Если ты в редкие свободные минуты сидел на табуретке в проходе между койками, а по центральному проходу прошел сержант — свой ли, чужой ли — и ты, не заметив его, не встал, а сержант заметил, то тебя ожидала команда «встать- сесть» этак раз пятьдесят.
Разумеется, существовала круговая порука — за промахи одного отвечал весь взвод. Средство было действенное.
Однако оказалось, что резерв для «завинчивания» и борьбы с послаблениями все же был. Реально он выразился в частых ночных тревогах, когда среди ночи в казарму вбегали командиры рот и гремела команда: «Рота! Подъем! Тревога!» Это были батальонные учения. Весь батальон — две казармы, четыре роты, порядка шестисот человек, с оружием и выкладкой, колонной по три, узость дорог и в тайге диктовала характер построения, — бежал в тайгу и там, разбившись на взводы, проводил тактические занятия. После возвращения в казарму досыпали, сколько оставалось времени, а в 6 часов: «Рота! Подъем! Взвод! Подъем!..» И день шел своим чередом...
Но все это было позже, а теперь надо ненадолго вернуться к первым неделям моего пребывания в этом новом мире.
Очевидно, контраст между ожидаемым и реальным вызвал у меня в первые дней десять что-то вроде депрессии. Иначе я не могу объяснить письмо, которое написал 12 ноября 1954 года и за которое потом извинялся. Да и теперь, через шестьдесят лет, перечитывая его, испытываю тяжелую неловкость. — «Здравствуйте, дорогие! Привет от вашего дальневосточного родственника. Как поживаете?
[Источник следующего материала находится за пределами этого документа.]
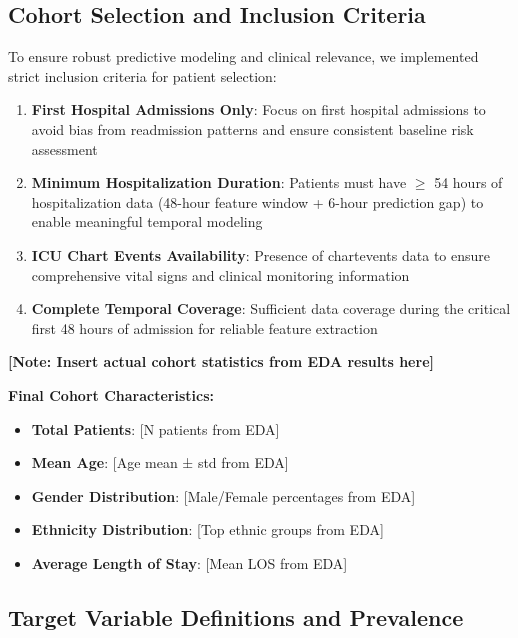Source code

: \documentclass[11pt]{article}
\begin{document}
\subsection{Cohort Selection and Inclusion Criteria}

To ensure robust predictive modeling and clinical relevance, we implemented strict inclusion criteria for patient selection:

\begin{enumerate}
    \item \textbf{First Hospital Admissions Only}: Focus on first hospital admissions to avoid bias from readmission patterns and ensure consistent baseline risk assessment
    
    \item \textbf{Minimum Hospitalization Duration}: Patients must have $\geq$ 54 hours of hospitalization data (48-hour feature window + 6-hour prediction gap) to enable meaningful temporal modeling
    
    \item \textbf{ICU Chart Events Availability}: Presence of chartevents data to ensure comprehensive vital signs and clinical monitoring information
    
    \item \textbf{Complete Temporal Coverage}: Sufficient data coverage during the critical first 48 hours of admission for reliable feature extraction
\end{enumerate}

\textbf{[Note: Insert actual cohort statistics from EDA results here]}

\textbf{Final Cohort Characteristics:}
\begin{itemize}
    \item \textbf{Total Patients}: [N patients from EDA]
    \item \textbf{Mean Age}: [Age mean ± std from EDA]
    \item \textbf{Gender Distribution}: [Male/Female percentages from EDA]
    \item \textbf{Ethnicity Distribution}: [Top ethnic groups from EDA]
    \item \textbf{Average Length of Stay}: [Mean LOS from EDA]
\end{itemize}

\subsection{Target Variable Definitions and Prevalence}
\end{document}
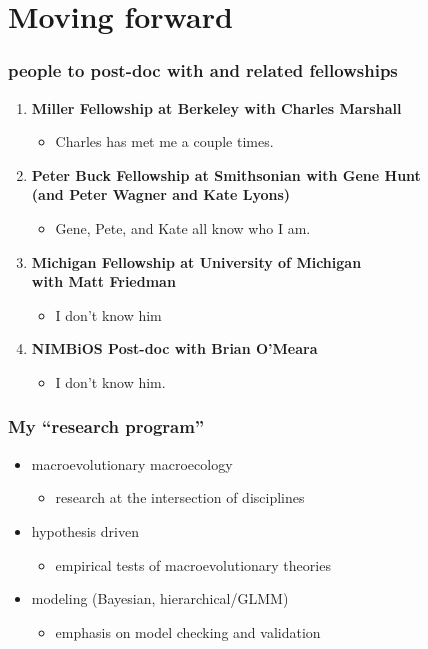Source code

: \documentclass{beamer}
\begin{document}
\section{Moving forward}

\begin{frame}
  \frametitle{people to post-doc with and related fellowships}
  \begin{enumerate}
    \item \textbf{Miller Fellowship at Berkeley with Charles Marshall}
      \begin{itemize}
        \item Charles has met me a couple times.
      \end{itemize}
    \item \textbf{Peter Buck Fellowship at Smithsonian with Gene Hunt \\(and Peter Wagner and Kate Lyons)}
      \begin{itemize}
        \item Gene, Pete, and Kate all know who I am.
      \end{itemize}
    \item \textbf{Michigan Fellowship at University of Michigan \\with Matt Friedman}
      \begin{itemize}
        \item I don't know him
      \end{itemize}
    \item \textbf{NIMBiOS Post-doc with Brian O'Meara}
      \begin{itemize}
        \item I don't know him.
      \end{itemize}
  \end{enumerate}
\end{frame}

\begin{frame}
  \frametitle{My ``research program''}
  \begin{itemize}
    \item macroevolutionary macroecology
      \begin{itemize}
        \item research at the intersection of disciplines
      \end{itemize}
    \item hypothesis driven
      \begin{itemize}
        \item empirical tests of macroevolutionary theories
      \end{itemize}
    \item modeling (Bayesian, hierarchical/GLMM)
      \begin{itemize}
        \item emphasis on model checking and validation
      \end{itemize}
  \end{itemize}
\end{frame}
\end{document}
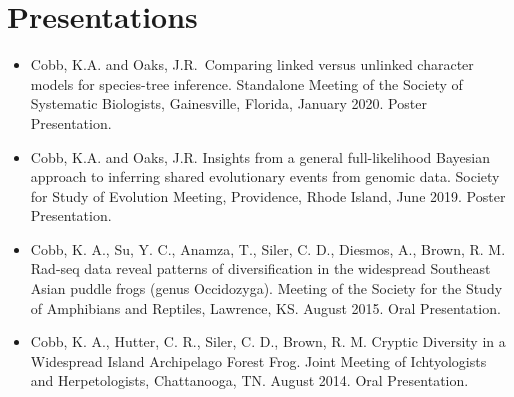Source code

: \section*{Presentations}

\begin{itemize}[leftmargin=3em, label={}, itemindent=-2em]

\item Cobb, K.A. and Oaks, J.R. Comparing linked versus unlinked character models
for species-tree inference. Standalone Meeting of the Society of Systematic
Biologists, Gainesville, Florida, January 2020. Poster Presentation.

\item Cobb, K.A. and Oaks, J.R. Insights from a general full-likelihood Bayesian
approach to inferring shared evolutionary events from genomic data. Society for 
Study of Evolution Meeting, Providence, Rhode Island, June 2019. 
Poster Presentation.

\item Cobb, K. A., Su, Y. C., Anamza, T., Siler, C. D., Diesmos, A., Brown, R. M.
Rad-seq data reveal patterns of diversification in the widespread Southeast
Asian puddle frogs (genus Occidozyga). Meeting of the Society for the Study of 
Amphibians and Reptiles, Lawrence, KS. August 2015. Oral Presentation.

\item Cobb, K. A., Hutter, C. R., Siler, C. D., Brown, R. M. Cryptic Diversity
in a Widespread Island Archipelago Forest Frog. Joint Meeting of Ichtyologists 
and Herpetologists, Chattanooga, TN. August 2014. Oral Presentation.

\end{itemize}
Я здесь служу: бегаю, таскаю, копаю и т. д. Что и говорить, свалял ваш сын грандиознейшего дурака. Надо было, конечно, представить справку из вечерней школы и не рыпаться. Тогда, возможно, и не тронули бы меня. Ну да теперь поздно жалеть. Назвался груздем, полезай в кузов. Вот и лезу. Приходится иногда трудновато, ну да ничего. Довольно тоскливо здесь, по вам скучаю все-таки немного. Родственники как-никак. И живу больше в Ленинграде, чем здесь. Икается вам, должно быть, крепко. Вспоминается, например, такая картинка: Яков Гордин, ученик в отставке, встает утром часов в 12, не торопясь одевается (здесь на одевание и раздевание дается по одной минуте), повалявшись предварительно полчасика и больше. Хорошо завтракает и затем, надев коричневый пиджак, идет на прогулку. После чего отправляется в Эрмитаж или в Публичную библиотеку, где занимается, ну, скажем, историей живописи. (Между прочим, так оно и было. — Я. Г.) Вернувшись домой и пообедав, час-другой переводит бумагу и чернила, а там ужинает и ложится спать, почитав на сон грядущий любимое место из „Д. Грея" о драгоценных камнях. Иногда, впрочем, перед сном он гулял по Невскому. И так до 14-го числа. Недурно. Контраст велик. И очень... Самое неприятное во всей этой истории—это то, что попал в пехоту. Здесь тяжелее всего».
Идиллическая картина летних месяцев между окончанием школы и призывом не совсем соответствует действительности. Это — мечтания. Помимо прочего я занимался тригонометрией, чтобы получить аттестат. Кроме того, много времени мы проводили втроем с друзьями — Борей Иовлевым, моим одноклассником, и Юрой Романовым, Бориным соседом.
У Юры были отдельная квартира и пианино, на котором он лихо играл. Разговоры были сугубо философические. С удивлением вспоминаю, что мы всерьез обсуждали «Что делать?» Чернышевского и, в частности, опыт Рахметова.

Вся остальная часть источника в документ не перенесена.